For starters, these couple of weeks we’ve been given a couple of papers with 2 central themes: personal failure and software project failure. Starting with the first one, we’ve been assured since day one that failure is part of the process of learning and growing, and that while we are part of this program, we shouldn’t be afraid of it. While all of this sounds good on paper and everyone understands the inherent benefits of overcoming and learning from our failures, both emotionally and psychologically failure still hurts a lot. A good portion of this can be attributed to the fact that we as humans are selectively smart: while we might rationally understand something, we may also feel contradictory feelings about it. There’s nothing wrong with that, that’s just part of the human experience, however, we can take advantage of this rational understanding to avoid falling into pitfalls that stunt our growth and leave us feeling helpless after failing in accomplishing some of our goals. Among these tips is the fact that we have to recognize the hurt that failure entails with it, rather than trying to distract us or minimize our feelings. Being able to recognize our own vulnerabilities is always going to be hard, but only once we do it and process it in a healthy manner can we start healing our wounds. If you skip this step, you will leave with negative and wrong impressions of the whole ordeal, making it harder to take any real lesson from it all. Productive to this endeavor is also to recognize each failure as an isolated incident, rather than generalize the event into our lives and characters. Keeping a clear head and vision of ourselves and the environment we live in is fundamental to walk away with both new knowledge and healed wounds.

The other lectures from this week focused on a different kind of failure, that of software projects. While it is something I hadn’t given much thought of as of recently, the idea of managing an IT project, especially on a large scale, seems at the very least daunting. This fear was only increased when I learned that around 66% of all projects don’t meet the original expectations, deadlines, or simply fail entirely. This was an astounding data, which was only made worse by the fact that this 2006 figure hasn’t changed significantly in recent years. So, what is the reason for this?

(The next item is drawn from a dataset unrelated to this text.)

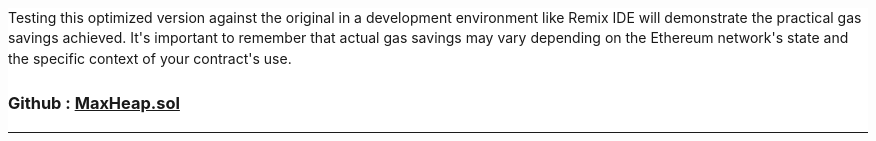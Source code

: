 Testing this optimized version against the original in a development environment like Remix IDE will demonstrate the practical gas savings achieved. It's important to remember that actual gas savings may vary depending on the Ethereum network's state and the specific context of your contract's use.


### Github : [MaxHeap.sol](https://github.com/code-423n4/2023-12-revolutionprotocol/blob/main/packages/revolution/src/MaxHeap.sol#L136)

-------------------------------------------------------------------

Bad management, unrealistic goals, high expectations, impossible deadlines, failure to recognize IT as an investment rather than a cost, using immature technologies… in short, failing to face reality.

In the same theme, this week I also started reading The Mythical Man-Month by Fred Brooks, a project management book from an engineer who worked for IBM in the 70’s, and who saw the same issues that plague IT projects to this date back when he was working on OS/360. While I’ve just started reading the book, it presents right away an interesting conundrum: the more manpower you give a late project, the later it will become. This is a sort of paradox, as we expect more people to get more work, and therefore need less time. While true on certain tasks, the complexity of software development usually contradicts this common sense in quite an interesting way. I shall elaborate more when I write my review for this book.

That wraps up this week. Hopefully this next one will be filled with new and exciting challenges!